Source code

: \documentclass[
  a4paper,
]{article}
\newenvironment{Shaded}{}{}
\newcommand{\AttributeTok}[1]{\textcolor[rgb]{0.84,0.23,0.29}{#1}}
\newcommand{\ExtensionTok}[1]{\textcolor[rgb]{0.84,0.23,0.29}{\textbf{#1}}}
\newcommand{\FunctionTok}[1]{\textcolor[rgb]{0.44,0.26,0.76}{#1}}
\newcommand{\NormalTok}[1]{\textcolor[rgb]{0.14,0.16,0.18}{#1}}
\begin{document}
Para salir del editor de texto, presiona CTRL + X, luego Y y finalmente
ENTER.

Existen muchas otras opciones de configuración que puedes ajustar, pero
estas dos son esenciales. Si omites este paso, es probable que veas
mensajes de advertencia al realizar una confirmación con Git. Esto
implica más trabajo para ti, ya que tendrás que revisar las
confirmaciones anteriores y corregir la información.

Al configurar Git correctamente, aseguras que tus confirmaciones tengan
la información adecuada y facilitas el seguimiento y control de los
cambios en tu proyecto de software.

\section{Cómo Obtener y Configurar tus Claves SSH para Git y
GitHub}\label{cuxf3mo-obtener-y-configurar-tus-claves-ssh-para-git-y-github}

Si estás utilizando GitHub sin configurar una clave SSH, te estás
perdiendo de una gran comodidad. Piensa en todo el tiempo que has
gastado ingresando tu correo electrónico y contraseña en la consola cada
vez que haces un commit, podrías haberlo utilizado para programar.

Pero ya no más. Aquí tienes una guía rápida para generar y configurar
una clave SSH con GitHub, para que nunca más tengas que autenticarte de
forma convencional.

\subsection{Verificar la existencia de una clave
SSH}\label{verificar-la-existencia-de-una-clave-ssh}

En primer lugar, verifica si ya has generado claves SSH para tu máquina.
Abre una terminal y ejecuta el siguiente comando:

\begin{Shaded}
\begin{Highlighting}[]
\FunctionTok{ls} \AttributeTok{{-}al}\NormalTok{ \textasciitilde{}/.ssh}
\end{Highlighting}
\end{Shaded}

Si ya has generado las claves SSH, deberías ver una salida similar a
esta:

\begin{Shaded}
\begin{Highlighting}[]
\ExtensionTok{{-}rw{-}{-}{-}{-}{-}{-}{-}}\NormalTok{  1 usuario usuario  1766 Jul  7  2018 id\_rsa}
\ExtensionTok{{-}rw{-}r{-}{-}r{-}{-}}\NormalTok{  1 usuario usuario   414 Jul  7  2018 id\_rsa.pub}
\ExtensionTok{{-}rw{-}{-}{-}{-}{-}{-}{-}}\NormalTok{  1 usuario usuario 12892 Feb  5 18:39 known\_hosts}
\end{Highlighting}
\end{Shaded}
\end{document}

### What to work on
Go through the entries and return each line where the word "existencia" appears.

### Solved exercise
\subsection{Verificar la existencia de una clave
SSH}\label{verificar-la-existencia-de-una-clave-ssh}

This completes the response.